- Task to complete: Check each line of the entries below for the word "Đăng", and copy the lines that have it.
BEGIN Supplied data
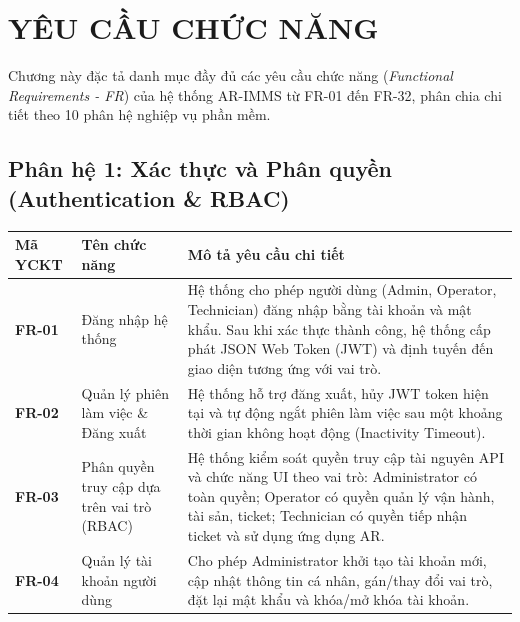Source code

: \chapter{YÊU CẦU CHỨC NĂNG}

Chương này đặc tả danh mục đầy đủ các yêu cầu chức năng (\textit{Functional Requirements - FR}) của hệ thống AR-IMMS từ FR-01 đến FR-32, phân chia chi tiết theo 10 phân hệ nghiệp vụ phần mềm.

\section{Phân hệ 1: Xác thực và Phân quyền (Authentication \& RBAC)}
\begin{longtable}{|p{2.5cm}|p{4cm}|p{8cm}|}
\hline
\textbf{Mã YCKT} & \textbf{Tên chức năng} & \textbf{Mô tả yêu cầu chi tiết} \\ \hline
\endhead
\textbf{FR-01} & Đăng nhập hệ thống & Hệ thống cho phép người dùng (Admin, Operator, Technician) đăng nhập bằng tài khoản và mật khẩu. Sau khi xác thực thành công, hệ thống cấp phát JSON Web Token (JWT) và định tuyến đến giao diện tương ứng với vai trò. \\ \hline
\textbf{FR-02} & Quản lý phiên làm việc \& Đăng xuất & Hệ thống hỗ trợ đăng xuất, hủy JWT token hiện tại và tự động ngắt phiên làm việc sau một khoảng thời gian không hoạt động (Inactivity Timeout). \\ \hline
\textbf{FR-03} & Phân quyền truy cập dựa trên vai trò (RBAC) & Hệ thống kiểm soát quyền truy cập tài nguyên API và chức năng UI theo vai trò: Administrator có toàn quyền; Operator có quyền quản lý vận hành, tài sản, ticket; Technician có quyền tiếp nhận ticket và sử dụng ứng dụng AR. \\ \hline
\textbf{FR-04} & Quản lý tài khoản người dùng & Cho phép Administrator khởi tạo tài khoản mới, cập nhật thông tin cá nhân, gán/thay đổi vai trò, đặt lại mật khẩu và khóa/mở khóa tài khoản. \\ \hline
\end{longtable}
END Supplied data
- Written answer:
\textbf{FR-01} & Đăng nhập hệ thống & Hệ thống cho phép người dùng (Admin, Operator, Technician) đăng nhập bằng tài khoản và mật khẩu. Sau khi xác thực thành công, hệ thống cấp phát JSON Web Token (JWT) và định tuyến đến giao diện tương ứng với vai trò. \\ \hline
\textbf{FR-02} & Quản lý phiên làm việc \& Đăng xuất & Hệ thống hỗ trợ đăng xuất, hủy JWT token hiện tại và tự động ngắt phiên làm việc sau một khoảng thời gian không hoạt động (Inactivity Timeout). \\ \hline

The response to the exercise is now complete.